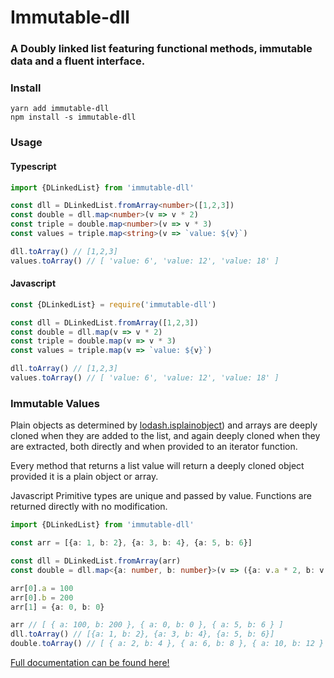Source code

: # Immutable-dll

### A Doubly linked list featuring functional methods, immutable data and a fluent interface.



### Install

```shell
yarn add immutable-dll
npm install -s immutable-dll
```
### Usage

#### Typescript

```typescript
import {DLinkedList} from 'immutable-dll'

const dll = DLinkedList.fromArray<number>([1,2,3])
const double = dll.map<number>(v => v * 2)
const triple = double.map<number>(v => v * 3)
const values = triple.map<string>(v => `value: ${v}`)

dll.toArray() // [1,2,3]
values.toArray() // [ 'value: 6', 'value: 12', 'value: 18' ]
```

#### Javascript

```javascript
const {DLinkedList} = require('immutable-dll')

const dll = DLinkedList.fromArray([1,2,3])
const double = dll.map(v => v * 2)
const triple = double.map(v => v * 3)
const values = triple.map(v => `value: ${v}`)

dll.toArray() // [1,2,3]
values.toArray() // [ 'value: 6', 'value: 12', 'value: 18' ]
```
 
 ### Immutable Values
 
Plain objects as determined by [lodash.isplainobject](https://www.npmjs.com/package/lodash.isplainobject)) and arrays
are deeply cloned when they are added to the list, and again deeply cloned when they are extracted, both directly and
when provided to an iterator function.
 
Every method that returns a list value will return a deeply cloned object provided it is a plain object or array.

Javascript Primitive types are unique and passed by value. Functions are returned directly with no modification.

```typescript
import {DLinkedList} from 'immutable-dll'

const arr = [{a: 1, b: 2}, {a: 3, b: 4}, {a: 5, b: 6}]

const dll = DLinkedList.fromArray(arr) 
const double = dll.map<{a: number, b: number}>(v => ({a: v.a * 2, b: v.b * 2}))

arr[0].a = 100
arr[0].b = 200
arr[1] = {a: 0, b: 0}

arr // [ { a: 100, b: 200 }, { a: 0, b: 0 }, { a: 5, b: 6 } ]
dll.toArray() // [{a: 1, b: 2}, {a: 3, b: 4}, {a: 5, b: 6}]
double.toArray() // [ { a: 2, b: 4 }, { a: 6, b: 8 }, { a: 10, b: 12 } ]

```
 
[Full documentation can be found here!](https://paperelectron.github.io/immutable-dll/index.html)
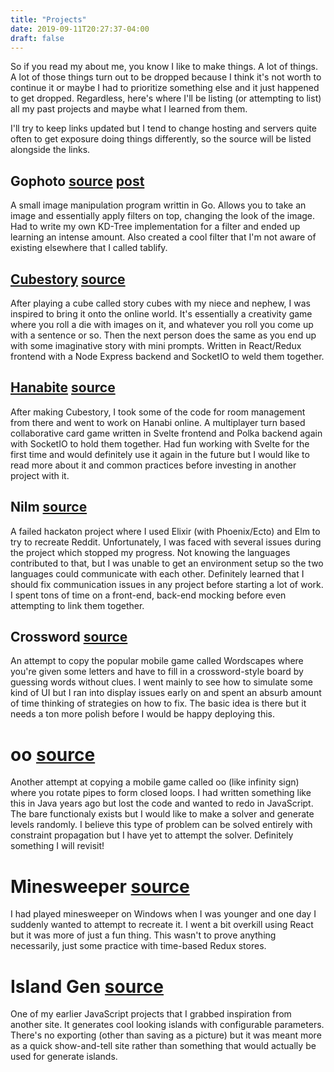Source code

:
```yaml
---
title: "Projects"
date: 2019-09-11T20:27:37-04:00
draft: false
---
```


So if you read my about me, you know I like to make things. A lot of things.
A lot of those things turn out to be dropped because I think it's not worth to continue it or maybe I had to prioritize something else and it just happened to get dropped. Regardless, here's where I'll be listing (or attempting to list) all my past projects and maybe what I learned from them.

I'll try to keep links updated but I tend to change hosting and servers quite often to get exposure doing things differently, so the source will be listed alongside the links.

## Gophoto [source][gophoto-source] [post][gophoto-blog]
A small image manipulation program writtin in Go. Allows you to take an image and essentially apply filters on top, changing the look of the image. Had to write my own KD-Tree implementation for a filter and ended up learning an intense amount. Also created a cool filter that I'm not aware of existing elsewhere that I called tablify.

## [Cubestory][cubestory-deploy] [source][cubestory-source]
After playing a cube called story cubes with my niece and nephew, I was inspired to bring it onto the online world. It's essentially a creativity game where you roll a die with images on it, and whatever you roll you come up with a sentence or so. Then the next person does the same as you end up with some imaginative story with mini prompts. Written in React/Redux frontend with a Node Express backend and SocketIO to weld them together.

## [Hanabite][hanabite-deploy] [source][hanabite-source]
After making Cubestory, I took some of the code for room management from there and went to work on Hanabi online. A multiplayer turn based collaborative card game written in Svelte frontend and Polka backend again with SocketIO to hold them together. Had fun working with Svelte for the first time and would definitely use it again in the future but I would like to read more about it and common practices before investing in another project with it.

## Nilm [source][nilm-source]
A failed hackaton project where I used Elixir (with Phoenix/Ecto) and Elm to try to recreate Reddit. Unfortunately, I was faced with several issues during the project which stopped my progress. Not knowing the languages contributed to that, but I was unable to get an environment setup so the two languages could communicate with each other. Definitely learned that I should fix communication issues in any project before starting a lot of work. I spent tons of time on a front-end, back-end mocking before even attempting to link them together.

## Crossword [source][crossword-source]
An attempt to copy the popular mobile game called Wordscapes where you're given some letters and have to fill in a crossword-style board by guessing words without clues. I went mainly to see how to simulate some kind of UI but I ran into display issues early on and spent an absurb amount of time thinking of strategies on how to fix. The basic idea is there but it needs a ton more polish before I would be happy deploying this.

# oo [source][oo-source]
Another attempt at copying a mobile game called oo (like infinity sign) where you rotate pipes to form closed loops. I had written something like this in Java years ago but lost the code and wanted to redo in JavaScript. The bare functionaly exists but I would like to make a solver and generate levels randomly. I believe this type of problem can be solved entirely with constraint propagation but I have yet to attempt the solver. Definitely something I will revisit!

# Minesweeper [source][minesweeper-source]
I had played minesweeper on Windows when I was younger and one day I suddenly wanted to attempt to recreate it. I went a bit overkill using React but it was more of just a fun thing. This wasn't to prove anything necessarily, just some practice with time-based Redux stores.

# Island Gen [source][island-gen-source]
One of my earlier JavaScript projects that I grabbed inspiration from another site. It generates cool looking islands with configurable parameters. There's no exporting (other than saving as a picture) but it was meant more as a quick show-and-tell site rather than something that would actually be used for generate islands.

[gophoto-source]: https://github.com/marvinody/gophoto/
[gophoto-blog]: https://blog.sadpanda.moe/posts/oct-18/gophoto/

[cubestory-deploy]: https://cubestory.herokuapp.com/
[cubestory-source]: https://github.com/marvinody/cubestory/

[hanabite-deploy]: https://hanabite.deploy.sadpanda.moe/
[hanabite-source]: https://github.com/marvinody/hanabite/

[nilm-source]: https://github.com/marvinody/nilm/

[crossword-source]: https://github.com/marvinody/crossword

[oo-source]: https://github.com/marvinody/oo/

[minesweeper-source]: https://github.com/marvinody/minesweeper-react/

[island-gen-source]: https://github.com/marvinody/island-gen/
----------
WHAT TO PRODUCE:
Reproduce the listing above from the line that holds "### A Doubly" through the line that holds "So if you read", both included, with the pictures left out.

COMPLETED EXERCISE:
### A Doubly linked list featuring functional methods, immutable data and a fluent interface.



### Install

```shell
yarn add immutable-dll
npm install -s immutable-dll
```
### Usage

#### Typescript

```typescript
import {DLinkedList} from 'immutable-dll'

const dll = DLinkedList.fromArray<number>([1,2,3])
const double = dll.map<number>(v => v * 2)
const triple = double.map<number>(v => v * 3)
const values = triple.map<string>(v => `value: ${v}`)

dll.toArray() // [1,2,3]
values.toArray() // [ 'value: 6', 'value: 12', 'value: 18' ]
```

#### Javascript

```javascript
const {DLinkedList} = require('immutable-dll')

const dll = DLinkedList.fromArray([1,2,3])
const double = dll.map(v => v * 2)
const triple = double.map(v => v * 3)
const values = triple.map(v => `value: ${v}`)

dll.toArray() // [1,2,3]
values.toArray() // [ 'value: 6', 'value: 12', 'value: 18' ]
```
 
 ### Immutable Values
 
Plain objects as determined by [lodash.isplainobject](https://www.npmjs.com/package/lodash.isplainobject)) and arrays
are deeply cloned when they are added to the list, and again deeply cloned when they are extracted, both directly and
when provided to an iterator function.
 
Every method that returns a list value will return a deeply cloned object provided it is a plain object or array.

Javascript Primitive types are unique and passed by value. Functions are returned directly with no modification.

```typescript
import {DLinkedList} from 'immutable-dll'

const arr = [{a: 1, b: 2}, {a: 3, b: 4}, {a: 5, b: 6}]

const dll = DLinkedList.fromArray(arr) 
const double = dll.map<{a: number, b: number}>(v => ({a: v.a * 2, b: v.b * 2}))

arr[0].a = 100
arr[0].b = 200
arr[1] = {a: 0, b: 0}

arr // [ { a: 100, b: 200 }, { a: 0, b: 0 }, { a: 5, b: 6 } ]
dll.toArray() // [{a: 1, b: 2}, {a: 3, b: 4}, {a: 5, b: 6}]
double.toArray() // [ { a: 2, b: 4 }, { a: 6, b: 8 }, { a: 10, b: 12 } ]

```
 
[Full documentation can be found here!](https://paperelectron.github.io/immutable-dll/index.html)
Source code

:
```yaml
---
title: "Projects"
date: 2019-09-11T20:27:37-04:00
draft: false
---
```


So if you read my about me, you know I like to make things. A lot of things.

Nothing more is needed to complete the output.